Book Review: THE FOREVER WAR (1974) by Joe Haldeman
This novel can be read as a reply to Robert A. Heinlein's science fiction novel STARSHIP TROOPERS (1959), and also as an allegory for the Vietnam War.
Heinlein’s novel, about a future space war between humanity and an implacable alien enemy, practically gave birth to an entire subgenre of SF. Though immensely popular, STARSHIP TROOPERS has always been criticized for depicting war with a lack of realism. (After all, the author was an officer who never saw real combat.) Most of that book was really about the supposed virtues of military life outside of the actual fighting.
THE FOREVER WAR is narrated as the memoir of a soldier in an interstellar conflict with an alien civilization.

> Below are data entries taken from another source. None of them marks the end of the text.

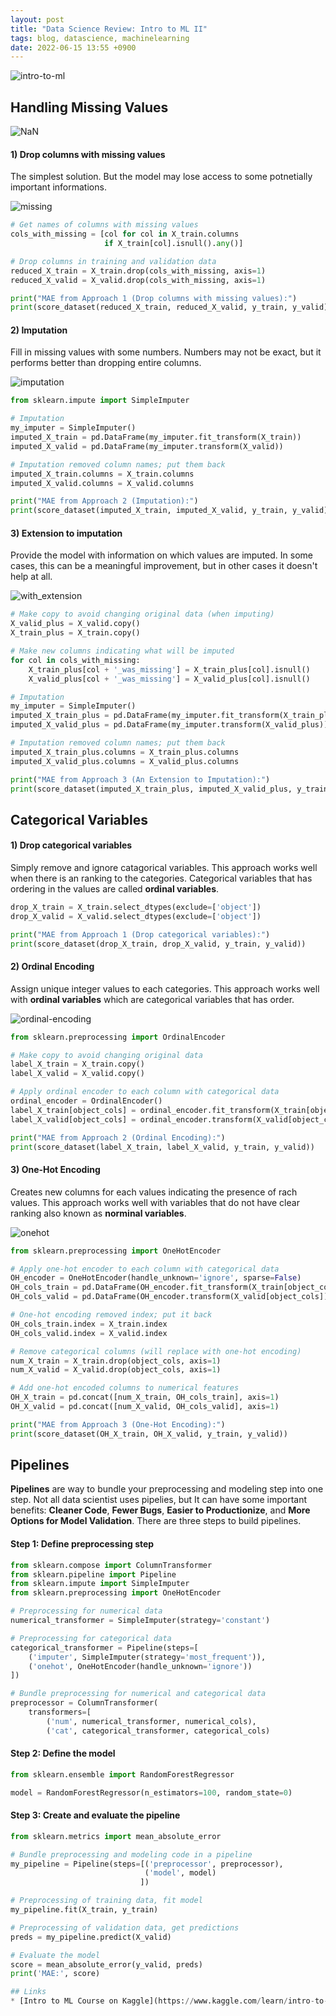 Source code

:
 ```yaml
---
layout: post
title: "Data Science Review: Intro to ML II"
tags: blog, datascience, machinelearning
date: 2022-06-15 13:55 +0900
---
```


![intro-to-ml](https://i.imgur.com/j0FQ9Tn.png)


## Handling Missing Values

![NaN](https://i.imgur.com/ed0QtI5.png)

#### 1) Drop columns with missing values
The simplest solution. But the model may lose access to some potnetially important informations.

![missing](https://i.imgur.com/BOhFRSd.png)

``` python   
# Get names of columns with missing values
cols_with_missing = [col for col in X_train.columns
                     if X_train[col].isnull().any()]

# Drop columns in training and validation data
reduced_X_train = X_train.drop(cols_with_missing, axis=1)
reduced_X_valid = X_valid.drop(cols_with_missing, axis=1)

print("MAE from Approach 1 (Drop columns with missing values):")
print(score_dataset(reduced_X_train, reduced_X_valid, y_train, y_valid))
```

#### 2) Imputation
Fill in missing values with some numbers. Numbers may not be exact, but it performs better than dropping entire columns.

![imputation](https://i.imgur.com/9crXb9i.png)

``` python
from sklearn.impute import SimpleImputer

# Imputation
my_imputer = SimpleImputer()
imputed_X_train = pd.DataFrame(my_imputer.fit_transform(X_train))
imputed_X_valid = pd.DataFrame(my_imputer.transform(X_valid))

# Imputation removed column names; put them back
imputed_X_train.columns = X_train.columns
imputed_X_valid.columns = X_valid.columns

print("MAE from Approach 2 (Imputation):")
print(score_dataset(imputed_X_train, imputed_X_valid, y_train, y_valid))
```

#### 3) Extension to imputation
Provide the model with information on which values are imputed. In some cases, this can be a meaningful improvement, but in other cases it doesn't help at all.

![with_extension](https://i.imgur.com/5yHgPWv.png)

``` python
# Make copy to avoid changing original data (when imputing)
X_valid_plus = X_valid.copy()
X_train_plus = X_train.copy()

# Make new columns indicating what will be imputed
for col in cols_with_missing:
    X_train_plus[col + '_was_missing'] = X_train_plus[col].isnull()
    X_valid_plus[col + '_was_missing'] = X_valid_plus[col].isnull()

# Imputation
my_imputer = SimpleImputer()
imputed_X_train_plus = pd.DataFrame(my_imputer.fit_transform(X_train_plus))
imputed_X_valid_plus = pd.DataFrame(my_imputer.transform(X_valid_plus))

# Imputation removed column names; put them back
imputed_X_train_plus.columns = X_train_plus.columns
imputed_X_valid_plus.columns = X_valid_plus.columns

print("MAE from Approach 3 (An Extension to Imputation):")
print(score_dataset(imputed_X_train_plus, imputed_X_valid_plus, y_train, y_valid))
```

## Categorical Variables

#### 1) Drop categorical variables
Simply remove and ignore catagorical variables. This approach works well when there is an ranking to the categories. Categorical variables that has ordering in the values are called **ordinal variables**.

``` python
drop_X_train = X_train.select_dtypes(exclude=['object'])
drop_X_valid = X_valid.select_dtypes(exclude=['object'])

print("MAE from Approach 1 (Drop categorical variables):")
print(score_dataset(drop_X_train, drop_X_valid, y_train, y_valid))
```

#### 2) Ordinal Encoding
Assign unique integer values to each categories. This approach works well with **ordinal variables** which are categorical variables that has order.

![ordinal-encoding](https://i.imgur.com/lFeFwWG.png)

```python
from sklearn.preprocessing import OrdinalEncoder

# Make copy to avoid changing original data 
label_X_train = X_train.copy()
label_X_valid = X_valid.copy()

# Apply ordinal encoder to each column with categorical data
ordinal_encoder = OrdinalEncoder()
label_X_train[object_cols] = ordinal_encoder.fit_transform(X_train[object_cols])
label_X_valid[object_cols] = ordinal_encoder.transform(X_valid[object_cols])

print("MAE from Approach 2 (Ordinal Encoding):") 
print(score_dataset(label_X_train, label_X_valid, y_train, y_valid))
```

#### 3) One-Hot Encoding
Creates new columns for each values indicating the presence of rach values. This approach works well with variables that do not have clear ranking also known as **norminal variables**.

![onehot](https://i.imgur.com/C3lcYW6.png)

```python
from sklearn.preprocessing import OneHotEncoder

# Apply one-hot encoder to each column with categorical data
OH_encoder = OneHotEncoder(handle_unknown='ignore', sparse=False)
OH_cols_train = pd.DataFrame(OH_encoder.fit_transform(X_train[object_cols]))
OH_cols_valid = pd.DataFrame(OH_encoder.transform(X_valid[object_cols]))

# One-hot encoding removed index; put it back
OH_cols_train.index = X_train.index
OH_cols_valid.index = X_valid.index

# Remove categorical columns (will replace with one-hot encoding)
num_X_train = X_train.drop(object_cols, axis=1)
num_X_valid = X_valid.drop(object_cols, axis=1)

# Add one-hot encoded columns to numerical features
OH_X_train = pd.concat([num_X_train, OH_cols_train], axis=1)
OH_X_valid = pd.concat([num_X_valid, OH_cols_valid], axis=1)

print("MAE from Approach 3 (One-Hot Encoding):") 
print(score_dataset(OH_X_train, OH_X_valid, y_train, y_valid))
```

## Pipelines
**Pipelines** are way to bundle your preprocessing and modeling step into one step. Not all data scientist uses pipelies, but It can have some important benefits: **Cleaner Code**, **Fewer Bugs**, **Easier to Productionize**, and **More Options for Model Validation**. There are three steps to build pipelines.

#### Step 1: Define preprocessing step

```python
from sklearn.compose import ColumnTransformer
from sklearn.pipeline import Pipeline
from sklearn.impute import SimpleImputer
from sklearn.preprocessing import OneHotEncoder

# Preprocessing for numerical data
numerical_transformer = SimpleImputer(strategy='constant')

# Preprocessing for categorical data
categorical_transformer = Pipeline(steps=[
    ('imputer', SimpleImputer(strategy='most_frequent')),
    ('onehot', OneHotEncoder(handle_unknown='ignore'))
])

# Bundle preprocessing for numerical and categorical data
preprocessor = ColumnTransformer(
    transformers=[
        ('num', numerical_transformer, numerical_cols),
        ('cat', categorical_transformer, categorical_cols)
```

#### Step 2: Define the model

```python
from sklearn.ensemble import RandomForestRegressor

model = RandomForestRegressor(n_estimators=100, random_state=0)
```

#### Step 3: Create and evaluate the pipeline

```python
from sklearn.metrics import mean_absolute_error

# Bundle preprocessing and modeling code in a pipeline
my_pipeline = Pipeline(steps=[('preprocessor', preprocessor),
                              ('model', model)
                             ])

# Preprocessing of training data, fit model 
my_pipeline.fit(X_train, y_train)

# Preprocessing of validation data, get predictions
preds = my_pipeline.predict(X_valid)

# Evaluate the model
score = mean_absolute_error(y_valid, preds)
print('MAE:', score)

## Links
* [Intro to ML Course on Kaggle](https://www.kaggle.com/learn/intro-to-machine-learning)
```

But this novel was written by an actual veteran from the Vietnam War (which was still going on when the book was published) — so the story contains all the things that STARSHIP TROOPERS left out.
Here, the war between humans and aliens seems aimless and confused from the start. The soldiers are trained for ground combat on alien worlds that they know almost nothing about. The technology they rely on isn't always reliable; there are accidents and horrible injuries ... and the soldiers have good reason to hate their dishonest leadership rather than the "enemy."
Also, the strange circumstances of interstellar war increasingly alienate these soldiers from the “home front”. Without spoiling too much of the story, I’ll say that this part is heavy with bitter irony.
The level of gritty realism in THE FOREVER WAR is miles away from any gung-ho space opera. The reader feels as if this fictional memoir were real — a document from the future.
I strongly recommend THE FOREVER WAR.
The sequels were FOREVER PEACE (1997) and FOREVER FREE (1999).